The walls of the cottage were all that was left of the building; and
these, blackened by smoke, and stripped of their piazzas and ornaments,
were but dreary memorials of the content and security that had so lately
reigned within. The roof, together with the rest of the woodwork, had
tumbled into the cellars, and a pale and flitting light, ascending from
their embers, shone faintly through the windows. The early flight of the
Skinners left the dragoons at liberty to exert themselves in saving much
of the furniture, which lay scattered in heaps on the lawn, giving the
finishing touch of desolation to the scene. Whenever a stronger ray of
light than common shot upwards, the composed figures of Sergeant
Hollister and his associates, sitting on their horses in rigid
discipline, were to be seen in the background of the picture, together
with the beast of Mrs. Flanagan, which, having slipped its bridle, was
quietly grazing by the highway. Betty herself had advanced to the spot
where the sergeant was posted, and, with an incredible degree of
composure, witnessed the whole of the events as they occurred. More than
once she suggested to her companion, that, as the fighting seemed to be
over, the proper time for plunder had arrived, but the veteran
acquainted her with his orders, and remained inflexible and immovable;
until the washerwoman, observing Lawton come round the wing of the
building with Sarah, ventured amongst the warriors. The captain, after
placing Sarah on a sofa that had been hurled from the building by two of
his men, retired, that the ladies might succeed him in his care.
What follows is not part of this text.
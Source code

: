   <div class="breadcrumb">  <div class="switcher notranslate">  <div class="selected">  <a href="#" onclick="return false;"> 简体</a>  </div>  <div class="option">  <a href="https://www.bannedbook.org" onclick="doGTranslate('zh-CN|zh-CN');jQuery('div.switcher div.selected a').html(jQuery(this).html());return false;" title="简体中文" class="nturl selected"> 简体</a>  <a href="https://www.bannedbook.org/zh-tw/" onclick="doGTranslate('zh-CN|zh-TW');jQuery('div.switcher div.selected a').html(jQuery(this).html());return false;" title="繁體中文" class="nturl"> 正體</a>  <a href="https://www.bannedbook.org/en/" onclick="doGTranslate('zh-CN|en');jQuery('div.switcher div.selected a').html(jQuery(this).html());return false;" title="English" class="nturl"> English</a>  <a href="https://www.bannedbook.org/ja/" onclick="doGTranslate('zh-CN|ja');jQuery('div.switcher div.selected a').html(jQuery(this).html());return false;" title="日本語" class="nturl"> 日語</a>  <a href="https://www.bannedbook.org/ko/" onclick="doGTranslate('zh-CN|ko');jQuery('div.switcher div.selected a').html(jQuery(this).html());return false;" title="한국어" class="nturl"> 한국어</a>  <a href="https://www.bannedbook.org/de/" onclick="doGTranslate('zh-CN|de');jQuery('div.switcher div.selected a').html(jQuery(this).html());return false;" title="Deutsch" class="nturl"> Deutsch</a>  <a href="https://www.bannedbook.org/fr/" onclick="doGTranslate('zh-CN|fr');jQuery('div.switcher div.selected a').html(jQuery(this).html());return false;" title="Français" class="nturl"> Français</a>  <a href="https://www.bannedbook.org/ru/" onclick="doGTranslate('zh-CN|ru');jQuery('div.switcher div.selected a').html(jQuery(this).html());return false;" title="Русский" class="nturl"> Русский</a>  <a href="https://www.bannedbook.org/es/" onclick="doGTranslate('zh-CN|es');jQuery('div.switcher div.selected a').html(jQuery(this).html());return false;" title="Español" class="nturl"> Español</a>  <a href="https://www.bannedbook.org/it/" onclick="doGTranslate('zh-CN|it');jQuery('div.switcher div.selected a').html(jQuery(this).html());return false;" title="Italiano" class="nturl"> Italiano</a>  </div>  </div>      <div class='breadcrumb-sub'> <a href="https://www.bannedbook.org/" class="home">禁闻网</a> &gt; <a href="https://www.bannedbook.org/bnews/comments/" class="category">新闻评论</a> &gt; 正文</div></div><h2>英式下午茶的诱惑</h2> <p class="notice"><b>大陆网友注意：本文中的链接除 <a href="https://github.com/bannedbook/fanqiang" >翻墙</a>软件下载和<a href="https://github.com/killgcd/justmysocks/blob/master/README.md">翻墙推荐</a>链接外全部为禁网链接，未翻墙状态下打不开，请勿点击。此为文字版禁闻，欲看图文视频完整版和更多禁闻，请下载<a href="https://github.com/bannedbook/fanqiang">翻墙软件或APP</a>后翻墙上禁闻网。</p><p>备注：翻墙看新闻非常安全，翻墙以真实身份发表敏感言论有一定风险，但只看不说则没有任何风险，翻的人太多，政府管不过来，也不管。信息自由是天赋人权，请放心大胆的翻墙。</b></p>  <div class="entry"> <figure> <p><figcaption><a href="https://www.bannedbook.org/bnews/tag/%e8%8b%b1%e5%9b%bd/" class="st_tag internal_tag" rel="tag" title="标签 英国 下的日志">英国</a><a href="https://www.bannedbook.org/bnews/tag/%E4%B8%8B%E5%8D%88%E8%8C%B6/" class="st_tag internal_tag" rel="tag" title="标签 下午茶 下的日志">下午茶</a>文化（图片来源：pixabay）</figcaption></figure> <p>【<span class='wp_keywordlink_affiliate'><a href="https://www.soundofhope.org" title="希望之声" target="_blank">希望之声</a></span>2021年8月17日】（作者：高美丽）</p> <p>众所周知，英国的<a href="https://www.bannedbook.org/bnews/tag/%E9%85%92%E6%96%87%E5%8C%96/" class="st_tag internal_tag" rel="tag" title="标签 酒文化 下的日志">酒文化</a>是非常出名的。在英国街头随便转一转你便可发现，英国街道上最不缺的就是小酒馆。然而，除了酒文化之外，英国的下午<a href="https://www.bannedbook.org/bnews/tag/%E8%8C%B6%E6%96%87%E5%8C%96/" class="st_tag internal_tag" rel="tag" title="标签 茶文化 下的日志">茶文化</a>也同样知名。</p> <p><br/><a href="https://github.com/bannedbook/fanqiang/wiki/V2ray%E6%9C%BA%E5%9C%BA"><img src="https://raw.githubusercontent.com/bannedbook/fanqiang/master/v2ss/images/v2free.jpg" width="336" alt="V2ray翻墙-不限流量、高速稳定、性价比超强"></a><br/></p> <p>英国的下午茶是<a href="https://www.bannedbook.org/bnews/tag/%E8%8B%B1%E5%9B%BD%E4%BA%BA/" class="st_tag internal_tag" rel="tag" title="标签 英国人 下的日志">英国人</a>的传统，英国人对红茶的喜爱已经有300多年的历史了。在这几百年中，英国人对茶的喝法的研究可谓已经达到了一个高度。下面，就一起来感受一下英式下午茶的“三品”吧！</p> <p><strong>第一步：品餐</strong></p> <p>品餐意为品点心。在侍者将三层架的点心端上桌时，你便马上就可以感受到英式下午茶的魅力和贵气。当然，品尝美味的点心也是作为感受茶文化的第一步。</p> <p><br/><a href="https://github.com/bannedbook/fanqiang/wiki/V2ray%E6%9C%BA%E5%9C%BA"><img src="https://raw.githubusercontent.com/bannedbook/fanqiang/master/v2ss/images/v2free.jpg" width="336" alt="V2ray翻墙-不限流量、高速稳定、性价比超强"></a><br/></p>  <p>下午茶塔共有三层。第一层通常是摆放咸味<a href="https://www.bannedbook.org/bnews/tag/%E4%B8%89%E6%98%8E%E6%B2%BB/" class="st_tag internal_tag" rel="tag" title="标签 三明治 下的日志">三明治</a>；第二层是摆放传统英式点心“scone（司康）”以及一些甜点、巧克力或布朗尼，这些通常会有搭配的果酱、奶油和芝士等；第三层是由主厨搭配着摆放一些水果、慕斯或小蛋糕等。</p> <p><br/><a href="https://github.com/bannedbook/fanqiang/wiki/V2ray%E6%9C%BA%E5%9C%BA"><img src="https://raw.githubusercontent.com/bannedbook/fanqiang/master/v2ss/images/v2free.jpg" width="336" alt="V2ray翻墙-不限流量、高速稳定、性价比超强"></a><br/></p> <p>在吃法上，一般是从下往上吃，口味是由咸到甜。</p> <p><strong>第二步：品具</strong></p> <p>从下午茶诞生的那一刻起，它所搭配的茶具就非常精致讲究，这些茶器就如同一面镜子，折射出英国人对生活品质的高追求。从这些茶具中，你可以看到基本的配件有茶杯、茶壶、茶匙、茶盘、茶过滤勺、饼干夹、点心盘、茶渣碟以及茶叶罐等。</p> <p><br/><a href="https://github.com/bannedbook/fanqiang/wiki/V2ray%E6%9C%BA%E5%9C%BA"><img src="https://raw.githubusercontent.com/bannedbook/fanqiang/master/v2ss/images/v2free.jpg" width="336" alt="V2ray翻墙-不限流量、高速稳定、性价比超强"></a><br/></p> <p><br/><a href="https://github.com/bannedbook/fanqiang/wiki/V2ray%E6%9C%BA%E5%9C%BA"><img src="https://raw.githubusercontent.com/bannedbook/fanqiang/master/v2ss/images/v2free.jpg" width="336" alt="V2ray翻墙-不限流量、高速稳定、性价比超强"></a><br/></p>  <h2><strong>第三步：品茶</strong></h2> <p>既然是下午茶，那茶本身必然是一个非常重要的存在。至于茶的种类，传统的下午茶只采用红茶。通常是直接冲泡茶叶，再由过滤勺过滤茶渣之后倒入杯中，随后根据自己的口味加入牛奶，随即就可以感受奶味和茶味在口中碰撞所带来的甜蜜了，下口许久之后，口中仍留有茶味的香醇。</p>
Miss
Peyton and her niece flew, with a rapture that was blessed with a
momentary forgetfulness of all but her preservation, to receive Sarah
from the trooper; but the vacant eye and flushed cheek restored them
instantly to their recollection.
"Sarah, my child, my beloved niece," said the former, folding the
unconscious bride in her arms, "you are saved, and may the blessing of
God await him who has been the instrument."
"See," said Sarah, gently pushing her aunt aside, and pointing to the
glimmering ruins, "the windows are illuminated in honor of my arrival.
They always receive a bride thus--he told me they would do no less.
Listen, and you will hear the bells."